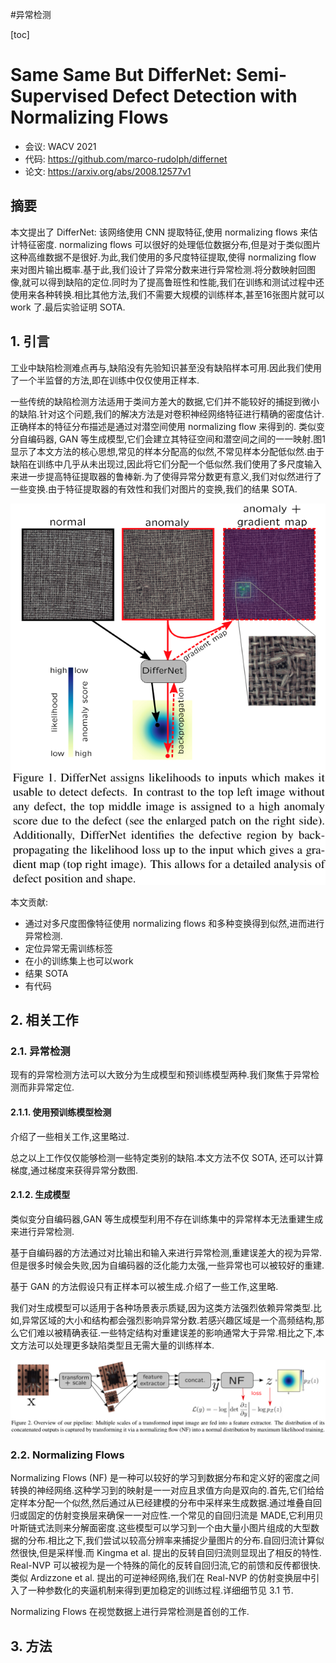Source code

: #异常检测 

[toc]

# Same Same But DifferNet: Semi-Supervised Defect Detection with Normalizing Flows
- 会议: WACV 2021
- 代码: https://github.com/marco-rudolph/differnet
- 论文: https://arxiv.org/abs/2008.12577v1

## 摘要
本文提出了 DifferNet: 该网络使用 CNN 提取特征,使用 normalizing flows 来估计特征密度. normalizing flows 可以很好的处理低位数据分布,但是对于类似图片这种高维数据不是很好.为此,我们使用的多尺度特征提取,使得 normalizing flow 来对图片输出概率.基于此,我们设计了异常分数来进行异常检测.将分数映射回图像,就可以得到缺陷的定位.同时为了提高鲁班性和性能,我们在训练和测试过程中还使用来各种转换.相比其他方法,我们不需要大规模的训练样本,甚至16张图片就可以 work 了.最后实验证明 SOTA.

## 1. 引言  
工业中缺陷检测难点再与,缺陷没有先验知识甚至没有缺陷样本可用.因此我们使用了一个半监督的方法,即在训练中仅仅使用正样本.   

一些传统的缺陷检测方法适用于类间方差大的数据,它们并不能较好的捕捉到微小的缺陷.针对这个问题,我们的解决方法是对卷积神经网络特征进行精确的密度估计.正确样本的特征分布描述是通过对潜空间使用 normalizing flow 来得到的. 类似变分自编码器, GAN 等生成模型,它们会建立其特征空间和潜空间之间的一一映射.图1 显示了本文方法的核心思想,常见的样本分配高的似然,不常见样本分配低似然.由于缺陷在训练中几乎从未出现过,因此将它们分配一个低似然.我们使用了多尺度输入来进一步提高特征提取器的鲁棒新.为了使得异常分数更有意义,我们对似然进行了一些变换.由于特征提取器的有效性和我们对图片的变换,我们的结果 SOTA.

![diffnet_fig1](../../Attachments/diffnet_fig1.png)

本文贡献:
- 通过对多尺度图像特征使用 normalizing flows 和多种变换得到似然,进而进行异常检测.
- 定位异常无需训练标签
- 在小的训练集上也可以work
- 结果 SOTA
- 有代码

## 2. 相关工作
### 2.1. 异常检测
现有的异常检测方法可以大致分为生成模型和预训练模型两种.我们聚焦于异常检测而非异常定位.

#### 2.1.1. 使用预训练模型检测
介绍了一些相关工作,这里略过.  

总之以上工作仅仅能够检测一些特定类别的缺陷.本文方法不仅 SOTA, 还可以计算梯度,通过梯度来获得异常分数图.

#### 2.1.2. 生成模型
类似变分自编码器,GAN 等生成模型利用不存在训练集中的异常样本无法重建生成来进行异常检测.  

基于自编码器的方法通过对比输出和输入来进行异常检测,重建误差大的视为异常.但是很多时候会失败,因为自编码器的泛化能力太强,一些异常也可以被较好的重建.

基于 GAN 的方法假设只有正样本可以被生成.介绍了一些工作,这里略.

我们对生成模型可以适用于各种场景表示质疑,因为这类方法强烈依赖异常类型.比如,异常区域的大小和结构都会强烈影响异常分数.若感兴趣区域是一个高频结构,那么它们难以被精确表征.一些特定结构对重建误差的影响通常大于异常.相比之下,本文方法可以处理更多缺陷类型且无需大量的训练样本.

![diffnet_fig2](../../Attachments/diffnet_fig2.png)

### 2.2. Normalizing Flows
Normalizing Flows (NF) 是一种可以较好的学习到数据分布和定义好的密度之间转换的神经网络.这种学习到的映射是一一对应且求值方向是双向的.首先,它们给给定样本分配一个似然,然后通过从已经建模的分布中采样来生成数据.通过堆叠自回归或固定的仿射变换层来确保一一对应性.一个常见的自回归流是 MADE,它利用贝叶斯链式法则来分解面密度.这些模型可以学习到一个由大量小图片组成的大型数据的分布.相比之下,我们尝试以较高分辨率来捕捉少量图片的分布.自回归流计算似然很快,但是采样慢.而 Kingma et al. 提出的反转自回归流则显现出了相反的特性. Real-NVP 可以被视为是一个特殊的简化的反转自回归流,它的前馈和反传都很快.类似 Ardizzone et al. 提出的可逆神经网络,我们在 Real-NVP 的仿射变换层中引入了一种参数化的夹逼机制来得到更加稳定的训练过程.详细细节见 3.1 节.

Normalizing Flows 在视觉数据上进行异常检测是首创的工作.

## 3. 方法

• _Task statement_: From the data above, write out everything exactly except the pictures.

• _Answer below_:
Source code

: #异常检测 

[toc]

# Same Same But DifferNet: Semi-Supervised Defect Detection with Normalizing Flows
- 会议: WACV 2021
- 代码: https://github.com/marco-rudolph/differnet
- 论文: https://arxiv.org/abs/2008.12577v1

## 摘要
本文提出了 DifferNet: 该网络使用 CNN 提取特征,使用 normalizing flows 来估计特征密度. normalizing flows 可以很好的处理低位数据分布,但是对于类似图片这种高维数据不是很好.为此,我们使用的多尺度特征提取,使得 normalizing flow 来对图片输出概率.基于此,我们设计了异常分数来进行异常检测.将分数映射回图像,就可以得到缺陷的定位.同时为了提高鲁班性和性能,我们在训练和测试过程中还使用来各种转换.相比其他方法,我们不需要大规模的训练样本,甚至16张图片就可以 work 了.最后实验证明 SOTA.

## 1. 引言  
工业中缺陷检测难点再与,缺陷没有先验知识甚至没有缺陷样本可用.因此我们使用了一个半监督的方法,即在训练中仅仅使用正样本.   

一些传统的缺陷检测方法适用于类间方差大的数据,它们并不能较好的捕捉到微小的缺陷.针对这个问题,我们的解决方法是对卷积神经网络特征进行精确的密度估计.正确样本的特征分布描述是通过对潜空间使用 normalizing flow 来得到的. 类似变分自编码器, GAN 等生成模型,它们会建立其特征空间和潜空间之间的一一映射.图1 显示了本文方法的核心思想,常见的样本分配高的似然,不常见样本分配低似然.由于缺陷在训练中几乎从未出现过,因此将它们分配一个低似然.我们使用了多尺度输入来进一步提高特征提取器的鲁棒新.为了使得异常分数更有意义,我们对似然进行了一些变换.由于特征提取器的有效性和我们对图片的变换,我们的结果 SOTA.

![diffnet_fig1](../../Attachments/diffnet_fig1.png)

本文贡献:
- 通过对多尺度图像特征使用 normalizing flows 和多种变换得到似然,进而进行异常检测.
- 定位异常无需训练标签
- 在小的训练集上也可以work
- 结果 SOTA
- 有代码

## 2. 相关工作
### 2.1. 异常检测
现有的异常检测方法可以大致分为生成模型和预训练模型两种.我们聚焦于异常检测而非异常定位.

#### 2.1.1. 使用预训练模型检测
介绍了一些相关工作,这里略过.  

总之以上工作仅仅能够检测一些特定类别的缺陷.本文方法不仅 SOTA, 还可以计算梯度,通过梯度来获得异常分数图.

#### 2.1.2. 生成模型
类似变分自编码器,GAN 等生成模型利用不存在训练集中的异常样本无法重建生成来进行异常检测.  

基于自编码器的方法通过对比输出和输入来进行异常检测,重建误差大的视为异常.但是很多时候会失败,因为自编码器的泛化能力太强,一些异常也可以被较好的重建.

基于 GAN 的方法假设只有正样本可以被生成.介绍了一些工作,这里略.

我们对生成模型可以适用于各种场景表示质疑,因为这类方法强烈依赖异常类型.比如,异常区域的大小和结构都会强烈影响异常分数.若感兴趣区域是一个高频结构,那么它们难以被精确表征.一些特定结构对重建误差的影响通常大于异常.相比之下,本文方法可以处理更多缺陷类型且无需大量的训练样本.

![diffnet_fig2](../../Attachments/diffnet_fig2.png)

### 2.2. Normalizing Flows
Normalizing Flows (NF) 是一种可以较好的学习到数据分布和定义好的密度之间转换的神经网络.这种学习到的映射是一一对应且求值方向是双向的.首先,它们给给定样本分配一个似然,然后通过从已经建模的分布中采样来生成数据.通过堆叠自回归或固定的仿射变换层来确保一一对应性.一个常见的自回归流是 MADE,它利用贝叶斯链式法则来分解面密度.这些模型可以学习到一个由大量小图片组成的大型数据的分布.相比之下,我们尝试以较高分辨率来捕捉少量图片的分布.自回归流计算似然很快,但是采样慢.而 Kingma et al. 提出的反转自回归流则显现出了相反的特性. Real-NVP 可以被视为是一个特殊的简化的反转自回归流,它的前馈和反传都很快.类似 Ardizzone et al. 提出的可逆神经网络,我们在 Real-NVP 的仿射变换层中引入了一种参数化的夹逼机制来得到更加稳定的训练过程.详细细节见 3.1 节.

Normalizing Flows 在视觉数据上进行异常检测是首创的工作.

## 3. 方法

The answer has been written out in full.